→ Activity
Word for word, write out all the entries below, omitting every picture.

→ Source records
+---+

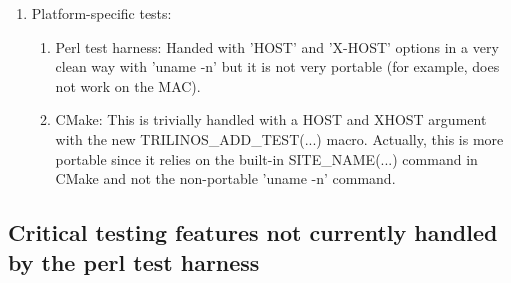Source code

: \documentclass[pdf,ps2pdf,11pt]{SANDreport}
\begin{document}
\begin{enumerate}
\begin{enumerate}
  \end{enumerate}

{}\item Platform-specific tests:

  \begin{enumerate}

  {}\item Perl test harness: Handed with 'HOST' and 'X-HOST' options
  in a very clean way with 'uname -n' but it is not very portable (for
  example, does not work on the MAC).

  {}\item CMake: This is trivially handled with a HOST and XHOST
  argument with the new TRILINOS\_ADD\_TEST(...) macro.  Actually,
  this is more portable since it relies on the built-in
  SITE\_NAME(...) command in CMake and not the non-portable 'uname -n'
  command.

  \end{enumerate}

\end{enumerate}

%
{}\subsection{Critical testing features not currently handled by the perl
test harness}
%
\end{document}
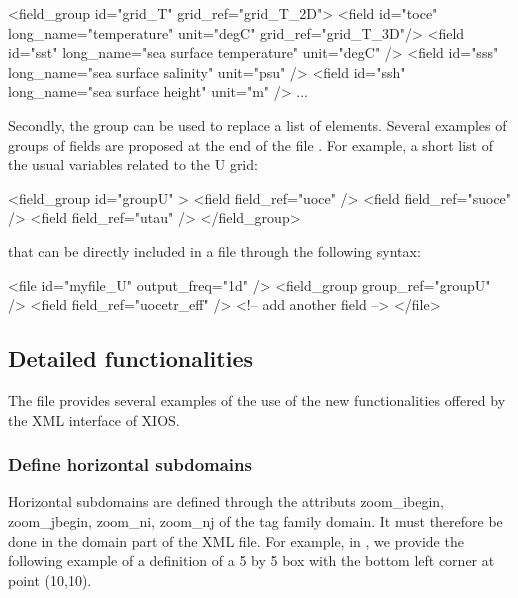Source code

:\documentclass[../tex_main/NEMO_manual]{subfiles}
\begin{document}
\begin{xmllines}
<field_group id="grid_T" grid_ref="grid_T_2D">
	<field id="toce" long_name="temperature"             unit="degC" grid_ref="grid_T_3D"/>
	<field id="sst"  long_name="sea surface temperature" unit="degC"                     />
	<field id="sss"  long_name="sea surface salinity"    unit="psu"                      />
	<field id="ssh"  long_name="sea surface height"      unit="m"                        />
	...
\end{xmllines}

Secondly, the group can be used to replace a list of elements.
Several examples of groups of fields are proposed at the end of the file .
For example, a short list of the usual variables related to the U grid:

\begin{xmllines}
<field_group id="groupU" >
	<field field_ref="uoce"  />
	<field field_ref="suoce" />
	<field field_ref="utau"  />
</field_group>
\end{xmllines}

that can be directly included in a file through the following syntax:

\begin{xmllines}
<file id="myfile_U" output_freq="1d" />
	<field_group group_ref="groupU" />
	<field field_ref="uocetr_eff"   />  <!-- add another field -->
</file>   
\end{xmllines}

\subsection{Detailed functionalities}

The file  provides several examples of the use of
the new functionalities offered by the XML interface of XIOS.

\subsubsection{Define horizontal subdomains}

Horizontal subdomains are defined through the attributs zoom\_ibegin, zoom\_jbegin, zoom\_ni, zoom\_nj of
the tag family domain.
It must therefore be done in the domain part of the XML file. 
For example, in , we provide the following example of a definition of 
a 5 by 5 box with the bottom left corner at point (10,10).
\end{document}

+---+

→ Solved exercise
Source code

: \documentclass[pdf,ps2pdf,11pt]{SANDreport}
\begin{document}
\begin{enumerate}
\begin{enumerate}
  \end{enumerate}

{}\item Platform-specific tests:

  \begin{enumerate}

  {}\item Perl test harness: Handed with 'HOST' and 'X-HOST' options
  in a very clean way with 'uname -n' but it is not very portable (for
  example, does not work on the MAC).

  {}\item CMake: This is trivially handled with a HOST and XHOST
  argument with the new TRILINOS\_ADD\_TEST(...) macro.  Actually,
  this is more portable since it relies on the built-in
  SITE\_NAME(...) command in CMake and not the non-portable 'uname -n'
  command.

  \end{enumerate}

\end{enumerate}

%
{}\subsection{Critical testing features not currently handled by the perl
test harness}
%
\end{document}
Source code

:\documentclass[../tex_main/NEMO_manual]{subfiles}
\begin{document}
\begin{xmllines}
<field_group id="grid_T" grid_ref="grid_T_2D">
	<field id="toce" long_name="temperature"             unit="degC" grid_ref="grid_T_3D"/>
	<field id="sst"  long_name="sea surface temperature" unit="degC"                     />
	<field id="sss"  long_name="sea surface salinity"    unit="psu"                      />
	<field id="ssh"  long_name="sea surface height"      unit="m"                        />
	...
\end{xmllines}

Secondly, the group can be used to replace a list of elements.
Several examples of groups of fields are proposed at the end of the file .
For example, a short list of the usual variables related to the U grid:

\begin{xmllines}
<field_group id="groupU" >
	<field field_ref="uoce"  />
	<field field_ref="suoce" />
	<field field_ref="utau"  />
</field_group>
\end{xmllines}

that can be directly included in a file through the following syntax:

\begin{xmllines}
<file id="myfile_U" output_freq="1d" />
	<field_group group_ref="groupU" />
	<field field_ref="uocetr_eff"   />  <!-- add another field -->
</file>   
\end{xmllines}

\subsection{Detailed functionalities}

The file  provides several examples of the use of
the new functionalities offered by the XML interface of XIOS.

\subsubsection{Define horizontal subdomains}

Horizontal subdomains are defined through the attributs zoom\_ibegin, zoom\_jbegin, zoom\_ni, zoom\_nj of
the tag family domain.
It must therefore be done in the domain part of the XML file. 
For example, in , we provide the following example of a definition of 
a 5 by 5 box with the bottom left corner at point (10,10).
\end{document}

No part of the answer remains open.